Testing for resistance
There are two types of resistance tests: a genotypic assay and a phenotypic assay. These are scientific terms that describe the way each test measures resistance.
- Genotypic assays look directly at the genetic material of the HIV in your blood and give you information about the HIV drugs your virus is resistant to.
- Genotypic assays are the most common and widely used resistance tests.
- They usually take about 1-2 weeks to come back from the lab.
- They are less expensive than phenotypic assays.
- Phenotypic assays actually measure how well the virus responds to medications in a controlled environment, such as a laboratory.
- It typically takes 2-3 weeks to get your results.
- It is easier for care providers to interpret those results.
- Phenotypic assays are used if you have multiple HIV mutations and/or multiple forms of treatment have not worked for you.
For more information, see the Department of Veterans Affair’s Just Diagnosed: Resistance Testing.
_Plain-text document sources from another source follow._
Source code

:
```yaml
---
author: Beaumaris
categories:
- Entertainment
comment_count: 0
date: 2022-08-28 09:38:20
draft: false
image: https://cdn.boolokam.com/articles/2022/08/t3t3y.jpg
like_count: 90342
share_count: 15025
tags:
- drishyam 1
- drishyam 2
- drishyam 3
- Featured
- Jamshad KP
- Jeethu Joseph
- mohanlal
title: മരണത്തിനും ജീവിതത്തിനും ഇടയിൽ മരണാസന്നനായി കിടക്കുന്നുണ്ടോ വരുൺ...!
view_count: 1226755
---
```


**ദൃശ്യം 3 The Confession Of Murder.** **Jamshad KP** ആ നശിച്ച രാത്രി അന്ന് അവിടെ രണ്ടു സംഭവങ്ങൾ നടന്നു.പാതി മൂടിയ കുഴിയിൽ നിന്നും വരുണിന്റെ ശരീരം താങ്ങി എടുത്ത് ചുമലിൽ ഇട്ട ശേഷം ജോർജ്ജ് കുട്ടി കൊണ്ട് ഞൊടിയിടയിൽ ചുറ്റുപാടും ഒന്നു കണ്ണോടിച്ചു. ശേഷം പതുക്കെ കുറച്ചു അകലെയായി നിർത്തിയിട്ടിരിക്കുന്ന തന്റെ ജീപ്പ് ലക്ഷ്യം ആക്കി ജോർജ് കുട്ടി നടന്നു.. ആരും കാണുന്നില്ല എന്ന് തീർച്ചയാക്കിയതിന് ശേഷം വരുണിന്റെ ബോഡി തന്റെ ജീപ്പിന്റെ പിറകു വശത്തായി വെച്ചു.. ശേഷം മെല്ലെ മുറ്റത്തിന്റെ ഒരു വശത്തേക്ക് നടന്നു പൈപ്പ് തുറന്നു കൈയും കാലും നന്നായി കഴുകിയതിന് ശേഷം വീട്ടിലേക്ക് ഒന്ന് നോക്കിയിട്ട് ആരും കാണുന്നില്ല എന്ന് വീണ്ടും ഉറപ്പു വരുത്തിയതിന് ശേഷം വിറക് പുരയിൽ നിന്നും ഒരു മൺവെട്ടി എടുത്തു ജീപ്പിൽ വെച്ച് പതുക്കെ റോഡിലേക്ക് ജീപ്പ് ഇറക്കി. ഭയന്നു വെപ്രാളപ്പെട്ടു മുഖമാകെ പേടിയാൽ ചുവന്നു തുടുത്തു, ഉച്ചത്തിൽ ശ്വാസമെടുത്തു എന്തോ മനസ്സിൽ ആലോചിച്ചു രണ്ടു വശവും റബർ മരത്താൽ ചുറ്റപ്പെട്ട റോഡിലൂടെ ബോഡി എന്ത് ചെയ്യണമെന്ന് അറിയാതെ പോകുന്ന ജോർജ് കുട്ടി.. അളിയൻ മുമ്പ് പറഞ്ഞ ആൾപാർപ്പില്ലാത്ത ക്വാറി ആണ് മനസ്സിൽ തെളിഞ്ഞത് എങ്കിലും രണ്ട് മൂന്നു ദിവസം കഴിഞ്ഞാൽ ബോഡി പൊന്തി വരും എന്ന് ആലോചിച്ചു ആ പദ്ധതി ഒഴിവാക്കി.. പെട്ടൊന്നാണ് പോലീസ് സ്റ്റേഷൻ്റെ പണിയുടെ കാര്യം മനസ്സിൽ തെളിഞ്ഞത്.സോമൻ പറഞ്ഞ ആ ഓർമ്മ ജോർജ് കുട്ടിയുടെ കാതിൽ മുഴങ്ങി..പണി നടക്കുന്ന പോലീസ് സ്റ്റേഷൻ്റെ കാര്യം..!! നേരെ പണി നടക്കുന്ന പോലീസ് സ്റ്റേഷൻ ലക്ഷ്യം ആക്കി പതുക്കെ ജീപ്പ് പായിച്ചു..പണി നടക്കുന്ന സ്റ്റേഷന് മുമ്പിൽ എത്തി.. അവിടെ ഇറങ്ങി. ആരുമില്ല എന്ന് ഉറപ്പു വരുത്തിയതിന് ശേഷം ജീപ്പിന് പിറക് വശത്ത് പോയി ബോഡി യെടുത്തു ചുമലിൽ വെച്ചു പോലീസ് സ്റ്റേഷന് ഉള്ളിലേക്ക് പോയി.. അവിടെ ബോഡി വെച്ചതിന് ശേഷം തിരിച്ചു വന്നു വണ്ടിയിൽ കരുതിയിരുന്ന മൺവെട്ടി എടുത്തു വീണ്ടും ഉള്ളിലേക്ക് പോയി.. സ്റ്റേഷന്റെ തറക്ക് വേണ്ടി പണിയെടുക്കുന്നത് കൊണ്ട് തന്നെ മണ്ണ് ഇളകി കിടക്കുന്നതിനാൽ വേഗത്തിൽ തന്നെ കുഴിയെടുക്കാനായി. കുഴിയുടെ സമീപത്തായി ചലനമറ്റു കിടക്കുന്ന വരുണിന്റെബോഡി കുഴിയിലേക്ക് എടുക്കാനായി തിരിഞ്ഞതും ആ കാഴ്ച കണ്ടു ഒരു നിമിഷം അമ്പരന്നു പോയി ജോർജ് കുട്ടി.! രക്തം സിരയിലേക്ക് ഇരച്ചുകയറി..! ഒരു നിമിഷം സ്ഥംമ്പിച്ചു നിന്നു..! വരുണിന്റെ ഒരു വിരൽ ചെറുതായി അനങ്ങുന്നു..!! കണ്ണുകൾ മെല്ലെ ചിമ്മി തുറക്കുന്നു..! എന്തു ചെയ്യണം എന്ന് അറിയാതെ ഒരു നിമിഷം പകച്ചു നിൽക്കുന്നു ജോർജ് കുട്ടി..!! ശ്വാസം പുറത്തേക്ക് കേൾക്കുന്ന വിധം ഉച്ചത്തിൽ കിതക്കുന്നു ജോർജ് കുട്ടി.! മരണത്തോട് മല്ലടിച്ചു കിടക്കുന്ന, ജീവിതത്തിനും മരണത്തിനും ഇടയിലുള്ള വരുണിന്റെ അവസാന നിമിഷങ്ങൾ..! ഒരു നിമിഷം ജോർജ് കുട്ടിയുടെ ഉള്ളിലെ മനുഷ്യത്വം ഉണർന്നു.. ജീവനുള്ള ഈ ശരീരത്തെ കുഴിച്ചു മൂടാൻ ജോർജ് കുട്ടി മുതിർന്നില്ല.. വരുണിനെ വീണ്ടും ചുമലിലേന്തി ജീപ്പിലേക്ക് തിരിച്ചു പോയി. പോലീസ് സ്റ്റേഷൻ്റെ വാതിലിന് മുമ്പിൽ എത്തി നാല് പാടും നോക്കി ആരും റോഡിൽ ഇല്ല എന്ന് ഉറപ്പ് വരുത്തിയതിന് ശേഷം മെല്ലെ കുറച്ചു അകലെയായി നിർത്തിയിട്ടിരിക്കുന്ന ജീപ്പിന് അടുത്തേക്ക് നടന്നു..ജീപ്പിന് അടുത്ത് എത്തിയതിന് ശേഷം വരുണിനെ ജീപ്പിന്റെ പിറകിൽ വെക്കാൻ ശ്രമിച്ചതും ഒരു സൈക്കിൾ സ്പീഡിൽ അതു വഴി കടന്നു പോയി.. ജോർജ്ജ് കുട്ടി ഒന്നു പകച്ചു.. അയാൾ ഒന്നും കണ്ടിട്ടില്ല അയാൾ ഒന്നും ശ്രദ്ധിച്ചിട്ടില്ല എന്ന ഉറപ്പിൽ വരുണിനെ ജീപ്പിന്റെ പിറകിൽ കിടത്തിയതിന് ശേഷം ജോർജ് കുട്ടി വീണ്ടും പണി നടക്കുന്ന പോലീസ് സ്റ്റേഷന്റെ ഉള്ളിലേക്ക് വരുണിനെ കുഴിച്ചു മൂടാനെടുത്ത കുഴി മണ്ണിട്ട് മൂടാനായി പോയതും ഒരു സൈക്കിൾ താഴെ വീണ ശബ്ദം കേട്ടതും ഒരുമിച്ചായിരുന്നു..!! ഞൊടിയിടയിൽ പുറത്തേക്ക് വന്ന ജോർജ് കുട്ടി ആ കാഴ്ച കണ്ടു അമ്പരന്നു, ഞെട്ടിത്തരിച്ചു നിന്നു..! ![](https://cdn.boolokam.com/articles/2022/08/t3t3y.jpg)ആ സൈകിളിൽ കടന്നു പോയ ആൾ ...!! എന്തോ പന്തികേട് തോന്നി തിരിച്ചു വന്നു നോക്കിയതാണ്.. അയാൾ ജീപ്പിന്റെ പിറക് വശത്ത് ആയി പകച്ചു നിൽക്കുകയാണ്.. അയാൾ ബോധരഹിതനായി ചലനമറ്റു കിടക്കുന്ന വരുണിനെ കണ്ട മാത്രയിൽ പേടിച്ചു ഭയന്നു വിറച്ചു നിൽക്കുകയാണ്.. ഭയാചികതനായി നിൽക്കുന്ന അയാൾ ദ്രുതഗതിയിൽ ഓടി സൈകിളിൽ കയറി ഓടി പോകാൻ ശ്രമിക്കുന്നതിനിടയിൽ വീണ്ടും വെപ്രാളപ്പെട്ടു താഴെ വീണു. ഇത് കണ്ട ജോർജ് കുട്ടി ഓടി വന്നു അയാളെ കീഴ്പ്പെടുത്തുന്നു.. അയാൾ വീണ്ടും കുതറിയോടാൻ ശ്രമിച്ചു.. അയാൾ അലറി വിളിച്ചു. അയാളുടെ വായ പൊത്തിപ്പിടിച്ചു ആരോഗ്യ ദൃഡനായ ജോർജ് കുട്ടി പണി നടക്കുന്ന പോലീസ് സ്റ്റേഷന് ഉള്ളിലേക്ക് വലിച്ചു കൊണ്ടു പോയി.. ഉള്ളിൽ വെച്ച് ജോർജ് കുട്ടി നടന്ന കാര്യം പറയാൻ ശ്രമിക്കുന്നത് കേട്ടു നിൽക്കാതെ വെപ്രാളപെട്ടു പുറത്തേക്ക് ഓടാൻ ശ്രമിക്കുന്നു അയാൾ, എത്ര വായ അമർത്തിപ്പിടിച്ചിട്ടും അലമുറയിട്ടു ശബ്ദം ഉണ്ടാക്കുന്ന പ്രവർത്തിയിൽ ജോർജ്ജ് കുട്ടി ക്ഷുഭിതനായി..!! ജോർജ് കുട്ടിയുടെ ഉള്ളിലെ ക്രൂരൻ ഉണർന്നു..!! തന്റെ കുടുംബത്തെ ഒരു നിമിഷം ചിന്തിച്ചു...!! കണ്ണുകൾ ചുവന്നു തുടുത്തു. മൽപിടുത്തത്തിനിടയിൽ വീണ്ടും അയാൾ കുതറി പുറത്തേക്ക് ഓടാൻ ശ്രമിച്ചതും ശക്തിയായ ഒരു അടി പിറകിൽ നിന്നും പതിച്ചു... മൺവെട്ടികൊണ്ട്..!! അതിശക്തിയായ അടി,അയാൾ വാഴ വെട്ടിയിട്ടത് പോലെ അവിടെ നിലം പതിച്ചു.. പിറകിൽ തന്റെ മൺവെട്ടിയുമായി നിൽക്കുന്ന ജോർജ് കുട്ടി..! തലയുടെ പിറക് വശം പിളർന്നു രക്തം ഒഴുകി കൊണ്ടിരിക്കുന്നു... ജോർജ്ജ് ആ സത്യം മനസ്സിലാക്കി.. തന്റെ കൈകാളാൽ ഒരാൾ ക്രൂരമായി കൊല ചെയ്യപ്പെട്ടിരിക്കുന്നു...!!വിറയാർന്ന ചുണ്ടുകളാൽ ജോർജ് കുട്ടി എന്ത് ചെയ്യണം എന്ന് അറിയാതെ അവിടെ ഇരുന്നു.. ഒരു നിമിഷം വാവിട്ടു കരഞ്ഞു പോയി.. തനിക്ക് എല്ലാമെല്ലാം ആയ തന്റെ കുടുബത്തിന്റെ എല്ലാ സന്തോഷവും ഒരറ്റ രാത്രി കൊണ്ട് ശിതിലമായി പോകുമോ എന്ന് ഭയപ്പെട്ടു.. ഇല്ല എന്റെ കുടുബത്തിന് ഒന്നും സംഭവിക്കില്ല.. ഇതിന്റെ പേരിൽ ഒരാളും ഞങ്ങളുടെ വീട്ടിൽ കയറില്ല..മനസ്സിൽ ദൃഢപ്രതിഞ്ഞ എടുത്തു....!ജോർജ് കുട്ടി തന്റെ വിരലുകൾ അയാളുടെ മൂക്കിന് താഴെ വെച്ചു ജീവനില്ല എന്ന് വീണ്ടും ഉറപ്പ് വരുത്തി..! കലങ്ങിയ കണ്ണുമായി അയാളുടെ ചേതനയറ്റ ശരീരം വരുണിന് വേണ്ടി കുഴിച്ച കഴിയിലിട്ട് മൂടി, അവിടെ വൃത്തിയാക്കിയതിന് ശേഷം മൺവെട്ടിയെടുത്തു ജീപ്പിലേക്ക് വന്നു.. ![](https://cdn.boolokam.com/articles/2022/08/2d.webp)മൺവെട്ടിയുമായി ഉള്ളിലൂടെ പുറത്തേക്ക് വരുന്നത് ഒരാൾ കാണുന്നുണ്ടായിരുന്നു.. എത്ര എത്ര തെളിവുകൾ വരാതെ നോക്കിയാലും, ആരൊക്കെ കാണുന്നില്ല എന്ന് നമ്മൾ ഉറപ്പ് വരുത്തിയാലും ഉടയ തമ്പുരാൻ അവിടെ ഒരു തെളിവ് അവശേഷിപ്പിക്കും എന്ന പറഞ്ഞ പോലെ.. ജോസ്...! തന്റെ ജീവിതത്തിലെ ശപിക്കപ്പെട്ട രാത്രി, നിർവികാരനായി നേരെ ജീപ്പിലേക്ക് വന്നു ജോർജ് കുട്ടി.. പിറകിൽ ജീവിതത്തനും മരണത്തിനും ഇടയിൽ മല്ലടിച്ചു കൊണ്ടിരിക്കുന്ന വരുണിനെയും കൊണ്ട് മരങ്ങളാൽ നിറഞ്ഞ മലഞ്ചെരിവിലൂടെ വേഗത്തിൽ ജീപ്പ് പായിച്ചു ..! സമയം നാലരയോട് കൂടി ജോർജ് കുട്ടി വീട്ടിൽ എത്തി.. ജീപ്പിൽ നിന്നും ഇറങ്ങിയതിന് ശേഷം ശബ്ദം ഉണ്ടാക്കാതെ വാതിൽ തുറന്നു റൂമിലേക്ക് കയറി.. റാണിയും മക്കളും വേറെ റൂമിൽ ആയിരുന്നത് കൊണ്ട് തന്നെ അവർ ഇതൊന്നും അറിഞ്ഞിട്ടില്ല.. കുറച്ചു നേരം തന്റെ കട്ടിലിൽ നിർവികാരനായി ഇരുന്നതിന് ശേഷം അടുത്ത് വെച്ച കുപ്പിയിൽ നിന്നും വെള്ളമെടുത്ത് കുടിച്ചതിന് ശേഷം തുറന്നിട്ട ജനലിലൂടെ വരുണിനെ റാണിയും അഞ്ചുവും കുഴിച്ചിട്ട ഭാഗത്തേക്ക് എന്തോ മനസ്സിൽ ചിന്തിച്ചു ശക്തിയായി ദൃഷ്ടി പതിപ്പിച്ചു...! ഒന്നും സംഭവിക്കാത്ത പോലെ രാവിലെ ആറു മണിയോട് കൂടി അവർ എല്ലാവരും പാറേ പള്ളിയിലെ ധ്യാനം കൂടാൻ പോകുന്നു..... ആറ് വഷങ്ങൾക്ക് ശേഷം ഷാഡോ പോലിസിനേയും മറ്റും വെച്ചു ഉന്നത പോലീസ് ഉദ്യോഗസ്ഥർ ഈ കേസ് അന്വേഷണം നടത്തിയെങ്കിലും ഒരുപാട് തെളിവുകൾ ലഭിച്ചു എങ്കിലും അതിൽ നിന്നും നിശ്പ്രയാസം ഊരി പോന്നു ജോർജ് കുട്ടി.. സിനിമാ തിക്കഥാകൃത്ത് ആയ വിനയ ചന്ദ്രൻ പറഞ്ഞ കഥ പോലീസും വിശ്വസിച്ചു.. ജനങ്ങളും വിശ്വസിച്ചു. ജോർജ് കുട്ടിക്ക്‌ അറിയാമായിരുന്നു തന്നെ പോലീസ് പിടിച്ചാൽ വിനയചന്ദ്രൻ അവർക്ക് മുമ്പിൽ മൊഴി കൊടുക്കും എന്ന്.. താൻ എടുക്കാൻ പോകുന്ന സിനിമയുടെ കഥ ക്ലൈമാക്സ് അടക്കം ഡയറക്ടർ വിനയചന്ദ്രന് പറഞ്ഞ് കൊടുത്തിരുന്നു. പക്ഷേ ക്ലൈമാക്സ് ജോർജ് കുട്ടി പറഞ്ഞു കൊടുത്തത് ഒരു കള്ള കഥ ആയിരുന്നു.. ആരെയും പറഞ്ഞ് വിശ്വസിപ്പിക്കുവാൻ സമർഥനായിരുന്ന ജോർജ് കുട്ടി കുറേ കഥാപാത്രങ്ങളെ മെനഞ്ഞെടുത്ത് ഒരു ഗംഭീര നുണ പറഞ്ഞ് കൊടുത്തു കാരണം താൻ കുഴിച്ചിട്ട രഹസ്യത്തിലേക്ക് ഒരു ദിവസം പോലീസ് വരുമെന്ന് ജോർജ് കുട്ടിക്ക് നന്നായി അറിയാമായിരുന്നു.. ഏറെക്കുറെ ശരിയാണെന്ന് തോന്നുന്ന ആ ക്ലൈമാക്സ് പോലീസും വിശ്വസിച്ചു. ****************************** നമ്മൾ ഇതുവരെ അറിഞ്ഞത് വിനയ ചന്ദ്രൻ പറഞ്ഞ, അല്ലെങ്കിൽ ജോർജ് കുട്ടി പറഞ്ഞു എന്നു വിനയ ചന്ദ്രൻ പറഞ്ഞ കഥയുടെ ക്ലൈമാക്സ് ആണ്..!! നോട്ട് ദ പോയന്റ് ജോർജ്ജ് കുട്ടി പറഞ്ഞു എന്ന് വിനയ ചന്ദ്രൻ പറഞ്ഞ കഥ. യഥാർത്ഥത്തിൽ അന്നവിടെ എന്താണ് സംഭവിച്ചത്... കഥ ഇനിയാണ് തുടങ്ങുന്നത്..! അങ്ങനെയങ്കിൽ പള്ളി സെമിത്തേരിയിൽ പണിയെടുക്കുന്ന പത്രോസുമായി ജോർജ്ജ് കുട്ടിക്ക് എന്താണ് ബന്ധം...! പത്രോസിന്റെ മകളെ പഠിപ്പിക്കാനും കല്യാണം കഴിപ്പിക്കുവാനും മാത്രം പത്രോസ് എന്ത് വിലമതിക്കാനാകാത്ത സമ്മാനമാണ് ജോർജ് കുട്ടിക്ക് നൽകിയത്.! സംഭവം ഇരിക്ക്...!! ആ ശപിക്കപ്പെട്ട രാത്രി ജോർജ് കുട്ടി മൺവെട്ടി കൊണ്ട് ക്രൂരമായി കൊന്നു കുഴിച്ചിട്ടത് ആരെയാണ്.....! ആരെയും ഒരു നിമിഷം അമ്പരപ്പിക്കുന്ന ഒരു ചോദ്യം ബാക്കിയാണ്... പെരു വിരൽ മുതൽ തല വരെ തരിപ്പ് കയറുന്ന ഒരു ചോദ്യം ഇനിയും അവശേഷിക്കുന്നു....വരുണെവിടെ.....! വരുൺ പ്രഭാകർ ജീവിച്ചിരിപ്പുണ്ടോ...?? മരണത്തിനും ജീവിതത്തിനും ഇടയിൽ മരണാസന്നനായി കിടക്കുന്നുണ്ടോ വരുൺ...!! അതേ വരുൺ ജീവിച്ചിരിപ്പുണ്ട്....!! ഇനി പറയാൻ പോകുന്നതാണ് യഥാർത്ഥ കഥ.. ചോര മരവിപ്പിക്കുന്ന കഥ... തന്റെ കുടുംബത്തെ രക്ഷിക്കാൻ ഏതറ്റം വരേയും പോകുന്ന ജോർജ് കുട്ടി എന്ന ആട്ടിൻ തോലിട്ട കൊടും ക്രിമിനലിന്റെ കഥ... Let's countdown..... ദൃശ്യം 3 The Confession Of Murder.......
Fact Sheets & Print Materials
- National Institute of Allergy and Infectious Diseases - Fact Sheet: Treatment of HIV
- The Body - Why HIV Drug Resistance Matters
- Project Inform - Blood Work: A Complete Guide to Monitoring HIV
Related Topics on AIDS.gov
Frequently Asked Questions
If my resistance tests show that I am resistant to a lot of HIV medications, does that mean that HIV treatment won’t work for me?
No. Remember - it takes a skilled professional, and often a skilled team of clinicians to interpret these tests. Your providers will use these test results to work with you and make appropriate decisions about your care plan. These tests, while worthwhile, aren’t the final word in your HIV treatment. There are always options.